Sharing the Trail with Columbian Whitetails

Welcome to John Carr Outdoors! 

Please visit the blog and follow. The follow button can be found at the bottom of the page. 

If you are seeing this on Facebook, click the link to visit the blog to see all of the photos.

Wildlife Refuge

On the last weekend of December, we journeyed to the Carty Unit of the Ridgefield National Wildlife Refuge. To my surprise, there was lots of construction activity underway for a new administrative building.

Walking through the rain, we crossed over an interesting arched foot bridge above a set of railroad tracks. Then we headed north to a cedar plankhouse. It was built in 2005 as a representative of the 14 plankhouses observed by Lewis & Clark in a nearby Indian village.

This was the beginning of the Oaks to Wetlands Trail, a path passing several lakes.

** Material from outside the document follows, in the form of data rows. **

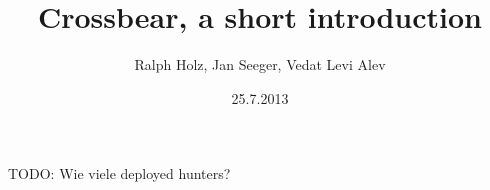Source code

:\documentclass[t]{beamer}
\title[Crossbear: A short introduction]{Crossbear, a short introduction}
\author[Ralph Holz, Jan Seeger, Vedat Levi Alev]{Ralph Holz, Jan Seeger, Vedat Levi Alev}
\institute{Network Architectures and Services \\ Technische Universität München}
\date{25.7.2013}
\begin{document}
\begin{frame}
  \titlepage
\end{frame}
TODO: Wie viele deployed hunters?


\end{document}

Columbian Whitetail Deer (nice ear tags)

There had been much work done in the area since our last visit. Most of the Douglas firs had been cut and a lot of underbrush removed. The goal is to return the area to an oak-savannah environment.

My sharp-eyed favorite model spotted movement on the trail ahead of us at one point. It turned out to be two Columbian whitetail deer. They are native to the area, but only recently have been making a comeback.

Eventually the trail emerged on a butte overlooking much of the area. But, because of changes in the trail network, we had to pass over some rough patches.

Walking back to the trailhead, we were looking forward to returning in a few months when the colorful, early wildflowers will be in bloom.

My Favorite Model next to a huge, 400-year old Oak tree

Small pond along trail

Stretch of trail showing stumps of Doug Firs and brush-cleaning results (only Oak trees are standing)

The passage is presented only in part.